About this task :: Find each line of the entries with the string "space", please, and copy it.

Stored data:
※ ※ ※
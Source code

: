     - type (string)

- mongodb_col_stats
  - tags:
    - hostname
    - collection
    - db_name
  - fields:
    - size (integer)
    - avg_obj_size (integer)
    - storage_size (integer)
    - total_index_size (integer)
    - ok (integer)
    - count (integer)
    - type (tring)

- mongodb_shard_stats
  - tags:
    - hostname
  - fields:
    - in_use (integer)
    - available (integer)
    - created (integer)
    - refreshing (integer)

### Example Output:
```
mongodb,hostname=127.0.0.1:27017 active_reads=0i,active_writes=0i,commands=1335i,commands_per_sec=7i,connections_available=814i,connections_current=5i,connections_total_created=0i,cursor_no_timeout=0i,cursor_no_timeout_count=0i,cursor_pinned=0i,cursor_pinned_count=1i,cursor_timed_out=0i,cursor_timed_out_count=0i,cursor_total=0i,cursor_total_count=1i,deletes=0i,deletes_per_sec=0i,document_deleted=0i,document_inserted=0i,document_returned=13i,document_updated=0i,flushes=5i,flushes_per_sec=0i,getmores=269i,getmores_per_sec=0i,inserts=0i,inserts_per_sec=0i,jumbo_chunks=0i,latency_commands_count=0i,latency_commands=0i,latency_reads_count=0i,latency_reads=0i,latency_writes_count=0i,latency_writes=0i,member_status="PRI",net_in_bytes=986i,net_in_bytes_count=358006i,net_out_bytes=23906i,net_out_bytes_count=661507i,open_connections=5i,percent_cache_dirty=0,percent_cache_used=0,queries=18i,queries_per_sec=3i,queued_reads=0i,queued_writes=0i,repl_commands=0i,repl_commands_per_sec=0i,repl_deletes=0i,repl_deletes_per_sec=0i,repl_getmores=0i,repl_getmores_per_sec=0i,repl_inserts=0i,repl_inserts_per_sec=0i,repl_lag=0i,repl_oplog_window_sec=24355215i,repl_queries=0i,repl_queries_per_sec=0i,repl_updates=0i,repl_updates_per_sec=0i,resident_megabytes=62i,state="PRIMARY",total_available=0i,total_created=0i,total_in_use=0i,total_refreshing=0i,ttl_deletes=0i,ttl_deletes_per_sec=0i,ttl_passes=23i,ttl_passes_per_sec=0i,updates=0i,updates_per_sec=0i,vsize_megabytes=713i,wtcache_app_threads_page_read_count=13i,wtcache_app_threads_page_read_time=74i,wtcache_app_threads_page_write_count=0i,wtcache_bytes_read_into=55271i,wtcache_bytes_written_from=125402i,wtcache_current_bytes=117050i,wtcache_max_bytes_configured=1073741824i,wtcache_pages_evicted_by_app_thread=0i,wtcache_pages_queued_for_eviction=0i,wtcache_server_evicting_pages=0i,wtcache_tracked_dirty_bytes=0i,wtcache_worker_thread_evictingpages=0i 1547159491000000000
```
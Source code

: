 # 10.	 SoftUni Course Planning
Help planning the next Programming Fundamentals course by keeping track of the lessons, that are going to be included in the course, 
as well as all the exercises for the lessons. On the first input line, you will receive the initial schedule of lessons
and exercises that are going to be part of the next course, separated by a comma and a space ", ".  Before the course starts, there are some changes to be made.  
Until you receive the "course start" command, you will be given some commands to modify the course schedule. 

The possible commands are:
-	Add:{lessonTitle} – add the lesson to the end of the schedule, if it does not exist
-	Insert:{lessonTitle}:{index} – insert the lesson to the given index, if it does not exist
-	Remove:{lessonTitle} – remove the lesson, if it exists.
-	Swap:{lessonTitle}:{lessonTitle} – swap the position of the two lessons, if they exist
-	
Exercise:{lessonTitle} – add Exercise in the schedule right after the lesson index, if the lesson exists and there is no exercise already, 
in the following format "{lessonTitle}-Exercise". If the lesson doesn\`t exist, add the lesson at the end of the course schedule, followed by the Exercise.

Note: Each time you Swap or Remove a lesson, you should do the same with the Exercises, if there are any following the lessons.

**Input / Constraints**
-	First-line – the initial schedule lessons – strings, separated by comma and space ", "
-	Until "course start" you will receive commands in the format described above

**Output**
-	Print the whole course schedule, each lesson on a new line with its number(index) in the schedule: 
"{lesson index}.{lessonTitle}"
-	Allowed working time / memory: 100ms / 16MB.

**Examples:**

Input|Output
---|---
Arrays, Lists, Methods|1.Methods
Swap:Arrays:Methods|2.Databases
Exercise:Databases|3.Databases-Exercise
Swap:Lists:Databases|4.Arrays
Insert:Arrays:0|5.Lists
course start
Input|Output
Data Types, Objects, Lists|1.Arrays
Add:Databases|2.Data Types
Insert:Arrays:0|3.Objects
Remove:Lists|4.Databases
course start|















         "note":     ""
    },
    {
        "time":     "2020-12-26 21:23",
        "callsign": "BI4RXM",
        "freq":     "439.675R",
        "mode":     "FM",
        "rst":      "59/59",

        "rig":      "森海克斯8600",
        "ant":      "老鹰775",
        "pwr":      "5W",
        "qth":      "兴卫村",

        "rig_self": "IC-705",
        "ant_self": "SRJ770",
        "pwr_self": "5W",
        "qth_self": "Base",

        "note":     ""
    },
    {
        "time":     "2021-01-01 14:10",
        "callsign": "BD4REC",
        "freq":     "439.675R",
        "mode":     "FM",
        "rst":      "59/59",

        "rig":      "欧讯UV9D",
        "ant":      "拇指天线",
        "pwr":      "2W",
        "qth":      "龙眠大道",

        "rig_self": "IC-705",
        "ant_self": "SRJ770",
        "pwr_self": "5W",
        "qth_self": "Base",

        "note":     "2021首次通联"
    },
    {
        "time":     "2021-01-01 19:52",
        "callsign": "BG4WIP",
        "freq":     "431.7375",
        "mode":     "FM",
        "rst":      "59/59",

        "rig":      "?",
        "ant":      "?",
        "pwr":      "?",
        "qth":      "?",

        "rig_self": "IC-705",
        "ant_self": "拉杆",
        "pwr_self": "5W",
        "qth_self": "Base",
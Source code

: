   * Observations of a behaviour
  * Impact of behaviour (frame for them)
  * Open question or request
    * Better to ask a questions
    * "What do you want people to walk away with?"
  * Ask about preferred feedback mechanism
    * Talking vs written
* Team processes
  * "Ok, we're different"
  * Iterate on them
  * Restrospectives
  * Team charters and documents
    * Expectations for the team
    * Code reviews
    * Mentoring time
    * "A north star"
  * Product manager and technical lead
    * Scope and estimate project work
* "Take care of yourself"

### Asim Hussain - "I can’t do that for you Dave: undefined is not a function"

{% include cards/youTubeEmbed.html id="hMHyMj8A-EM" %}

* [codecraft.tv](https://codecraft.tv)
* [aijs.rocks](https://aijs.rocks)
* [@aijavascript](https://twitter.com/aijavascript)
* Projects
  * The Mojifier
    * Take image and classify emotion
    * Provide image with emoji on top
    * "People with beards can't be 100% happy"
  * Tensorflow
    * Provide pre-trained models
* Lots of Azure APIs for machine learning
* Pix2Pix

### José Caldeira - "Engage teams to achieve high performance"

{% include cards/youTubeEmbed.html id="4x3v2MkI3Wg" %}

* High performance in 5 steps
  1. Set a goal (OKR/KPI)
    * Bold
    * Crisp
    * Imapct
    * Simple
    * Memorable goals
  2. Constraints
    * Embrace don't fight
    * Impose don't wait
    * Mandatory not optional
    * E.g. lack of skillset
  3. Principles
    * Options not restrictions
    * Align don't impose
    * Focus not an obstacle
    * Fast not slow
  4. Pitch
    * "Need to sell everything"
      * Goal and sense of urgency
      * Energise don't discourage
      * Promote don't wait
※ ※ ※
Answer to this exercise ::
and exercises that are going to be part of the next course, separated by a comma and a space ", ".  Before the course starts, there are some changes to be made.  
-	First-line – the initial schedule lessons – strings, separated by comma and space ", "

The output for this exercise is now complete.